以上、本発明の具体例を詳細に説明したが、これらは例示にすぎず、特許請求の範囲を限定するものではない。特許請求の範囲に記載の技術には、以上に例示した具体例を様々に変形、変更したものが含まれる。

Claims (10)

  1. ニッケルリンめっきが施された磁気ディスク基板の研磨に用いられる研磨用組成物であって、
    シリカ粒子と、酸と、酸化剤と、水溶性高分子と、含窒素有機化合物と、水とを含み、
    pHが4.0以下であり、
    ニッケルリンめっきが施された磁気ディスク基板を、前記研磨用組成物に浸漬し、該研磨用組成物から取り出して水で洗浄し、次いでアルカリ性水溶液で洗浄する浸漬−洗浄試験において、前記研磨用組成物に浸漬する前の前記磁気ディスク基板の腐食電位Ea[V]と、前記研磨用組成物から取り出して水で洗浄した後の前記磁気ディスク基板の腐食電位Eb[V]と、前記アルカリ性水溶液で洗浄した後の前記磁気ディスク基板の腐食電位Ec[V]との関係が、以下の式:
    0.012V≦(Eb−Ea)≦0.050V;および
    −0.050V≦(Ec−Eb)≦−0.005V;
    を満たす、研磨用組成物。
  2. さらに、以下の式:
    (Ea−Ec)≦0.012V;
    を満たす、請求項1に記載の研磨用組成物。
  3. 前記含窒素有機化合物を0.005重量%以上5重量%以下の濃度で含む、請求項1または2に記載の研磨用組成物。
  4. 前記水溶性高分子を0.0001重量%以上0.1重量%以下の濃度で含む、請求項1から3のいずれか一項に記載の研磨用組成物。
  5. 前記水溶性高分子の濃度CP[重量%]に対する前記含窒素有機化合物の濃度CN[重量%]の比(CN/CP)が2以上である、請求項1から4のいずれか一項に記載の研磨用組成物。
  6. 前記水溶性高分子はスルホン酸系重合体である、請求項1から5のいずれか一項に記載の研磨用組成物。

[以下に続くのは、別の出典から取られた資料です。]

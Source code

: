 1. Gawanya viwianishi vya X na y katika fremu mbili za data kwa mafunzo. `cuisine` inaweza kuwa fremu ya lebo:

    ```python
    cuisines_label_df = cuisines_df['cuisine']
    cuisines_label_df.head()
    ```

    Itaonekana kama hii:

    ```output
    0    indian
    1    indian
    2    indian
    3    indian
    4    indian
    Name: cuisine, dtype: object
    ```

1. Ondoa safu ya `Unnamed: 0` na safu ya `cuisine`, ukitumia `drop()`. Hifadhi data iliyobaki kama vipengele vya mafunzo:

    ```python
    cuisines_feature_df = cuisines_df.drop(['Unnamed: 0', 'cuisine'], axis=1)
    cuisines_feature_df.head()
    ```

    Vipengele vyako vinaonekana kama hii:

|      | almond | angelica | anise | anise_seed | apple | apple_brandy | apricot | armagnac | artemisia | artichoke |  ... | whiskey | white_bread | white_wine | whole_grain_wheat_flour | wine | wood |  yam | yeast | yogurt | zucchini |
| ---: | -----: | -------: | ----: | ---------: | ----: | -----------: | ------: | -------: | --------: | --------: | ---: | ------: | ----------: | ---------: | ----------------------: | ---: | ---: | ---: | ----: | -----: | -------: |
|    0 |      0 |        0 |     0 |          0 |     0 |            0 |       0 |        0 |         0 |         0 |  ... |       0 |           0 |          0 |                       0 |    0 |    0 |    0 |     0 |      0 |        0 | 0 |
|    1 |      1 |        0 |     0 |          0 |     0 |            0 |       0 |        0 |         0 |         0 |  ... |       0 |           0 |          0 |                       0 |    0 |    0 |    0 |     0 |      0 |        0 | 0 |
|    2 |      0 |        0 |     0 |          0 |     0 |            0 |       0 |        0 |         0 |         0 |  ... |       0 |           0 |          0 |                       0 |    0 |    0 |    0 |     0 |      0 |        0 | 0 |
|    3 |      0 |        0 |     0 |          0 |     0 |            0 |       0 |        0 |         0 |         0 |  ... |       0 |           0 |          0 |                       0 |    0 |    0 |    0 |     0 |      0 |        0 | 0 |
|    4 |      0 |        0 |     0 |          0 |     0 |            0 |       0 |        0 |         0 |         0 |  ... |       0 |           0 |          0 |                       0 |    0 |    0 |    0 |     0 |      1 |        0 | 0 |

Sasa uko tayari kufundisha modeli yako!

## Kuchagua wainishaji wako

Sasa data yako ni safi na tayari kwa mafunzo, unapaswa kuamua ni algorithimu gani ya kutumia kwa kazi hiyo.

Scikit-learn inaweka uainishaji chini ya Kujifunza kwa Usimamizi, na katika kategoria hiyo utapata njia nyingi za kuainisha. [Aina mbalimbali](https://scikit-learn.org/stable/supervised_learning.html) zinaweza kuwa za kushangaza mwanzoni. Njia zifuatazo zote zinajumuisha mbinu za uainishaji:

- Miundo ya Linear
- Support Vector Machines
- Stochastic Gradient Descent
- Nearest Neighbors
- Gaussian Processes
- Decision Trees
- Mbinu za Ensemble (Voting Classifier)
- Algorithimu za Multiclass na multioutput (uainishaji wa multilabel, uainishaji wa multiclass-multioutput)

  7. 前記酸は、少なくとも有機カルボン酸を含む、請求項1から6のいずれか一項に記載の研磨用組成物。
  8. 前記酸のうち少なくとも一種の塩をさらに含む、請求項1から7のいずれか一項に記載の研磨用組成物。
  9. 前記シリカ粒子はコロイダルシリカである、請求項1から8のいずれか一項に記載の研磨用組成物。
  10. ニッケルリンめっきが施された磁気ディスク基板を、請求項1から9のいずれか一項に記載の研磨用組成物を用いて研磨する工程と、
    研磨後の前記磁気ディスク基板をアルカリ性洗浄液で洗浄する工程と、
    を含む、磁気ディスク基板製造方法。